Then came the response: "Thank you for contacting SENA Customer Support. The SR10 is designed for two-way radio if you used it on the Kenwood TM-D710A it will only transmit audio but you cannot transmit as a mic meaning your CB will not work that is the reason why every time you used your CB it will elude you."

Uh-oh, we're having support communication issues now. I replied: "While I appreciate the response, something has gotten lost along the way. The Kenwood TM-D710A is an amateur radio transceiver — that is, it is a two-way radio. And as you mention, the SR10 is designed for use with a two-way radio. What I was hoping for was a little customer support in the form of interpretation of the electrical connections between the SR-10 and the Kenwood. Functionally, the Kenwood TM-D710A is equivalent to the Kenwood handheld transceivers which you sell a cable for. The troublesome part for me was making the electrical connections between the pigtail cable (Sena SC-A0116) and the radio."

We're still not getting anywhere with this response: "The SR10 and its cable only work on a handheld radio not with the Kenwood TM-D710A type of radio."

So I had to point out that Sena sells a cable to do this: "Please see:
Sena SC-A0116 cable
This is what I have been asking about, and what I was referring to in my query on September 24.
Thank you."

Now we're getting nowhere: "I already look at the part number and confirmed with the higher tier and it is not compatible with the Kenwood TM-D710A type of radio that you have."

So the "higher tier" support folks at Sena are just as out of touch.

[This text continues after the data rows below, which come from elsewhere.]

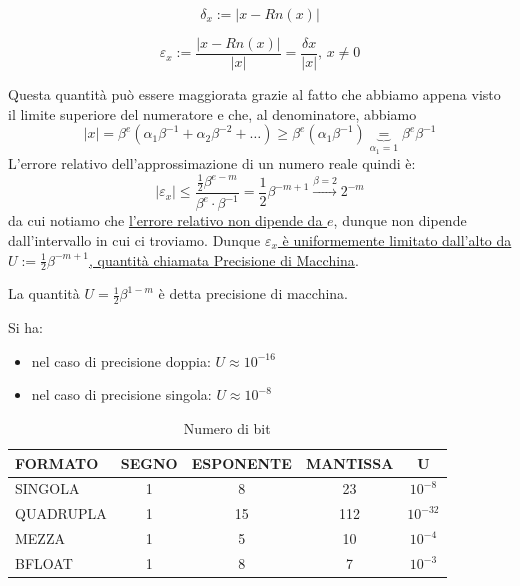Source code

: \documentclass[12pt,a4paper,]{report}
\renewcommand{\arraystretch}{1.7}
\begin{document}
\begin{definizione}
    \[
    \delta_x := |x - Rn(x)|
    \]
\end{definizione}
\begin{definizione}
    \[
    \varepsilon_x := \frac{|x - Rn(x)|}{|x|} = \frac{\delta x}{|x|}, \,x \neq 0
    \]  
\end{definizione}
\noindent
Questa quantità può essere maggiorata grazie al fatto che abbiamo appena visto il limite superiore del numeratore e che, al denominatore, abbiamo 
\[
    |x| = \beta^e (\alpha_1\beta^{-1}+\alpha_2\beta^{-2}+\dots) \ge \beta^e (\alpha_1\beta^{-1}) \underbrace{=}_{\alpha_1 = 1}\beta^e \beta^{-1}
\]
L'errore relativo dell'approssimazione di un numero reale quindi è:
\[
\boxed{|\varepsilon_x| \leq \frac{\frac{1}{2}\beta^{e-m}}{\beta^e \cdot \beta^{-1}} = \frac{1}{2}\beta^{-m+1}} \xrightarrow{\beta=2} 2^{-m}
\]
da cui notiamo che \uline{l'errore relativo non dipende da $e$}, dunque non dipende dall'intervallo in cui ci troviamo. Dunque \uline{$\varepsilon_x$ è uniformemente limitato dall'alto da $U := \frac{1}{2}\beta^{-m+1}$, quantità chiamata Precisione di Macchina}.

\begin{definizione}
    \label{def: prec di macchina}
    La quantità $U= \frac{1}{2}\beta^{1-m}$ è detta precisione di macchina.
\end{definizione}
\noindent
Si ha:
\begin{itemize}
    \item nel caso di precisione doppia: $U \approx 10^{-16}$
    \item nel caso di precisione singola: $U \approx 10^{-8}$
\end{itemize}

\begin{table}[H]
\centering
\renewcommand{\arraystretch}{1.5} %
\begin{tabular}{|l|c|c|c|c|}
\hline
\textbf{FORMATO} & \textbf{SEGNO} & \textbf{ESPONENTE} & \textbf{MANTISSA} & \textbf{U} \\ \hline
SINGOLA          & 1              & 8                  & 23                & $10^{-8}$  \\ \hline
QUADRUPLA        & 1              & 15                 & 112               & $10^{-32}$ \\ \hline
MEZZA            & 1              & 5                  & 10                & $10^{-4}$  \\ \hline
BFLOAT           & 1              & 8                  & 7                 & $10^{-3}$  \\ \hline
\end{tabular}
\caption{Numero di bit}
\end{table}
\end{document}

I gave up: "Please get back to your higher tier and report that they are incorrect.

With no guidance and incorrect advice from Sena Help Desk, I have it working now. I was hoping that you-all would come through with some positive or useful information about your products, but that didn't happen.

I'm disappointed, and will be sure to pass along my support experiences with Sena products to other communication system users.

Many of the products that Sena produces are communication devices. The SR10 is a device to interface communication devices. Communication comes in the form of two audio signals (one in each direction), and an indication of a need to transmit. Any radio transceiver, including an amateur radio like mine or many other devices should be able to be interfaced to the SR10, and the Sena SC-A0116 cable was an intelligent engineer's approach to providing that interface. I was seeking a little guidance and didn't expect to be mislead.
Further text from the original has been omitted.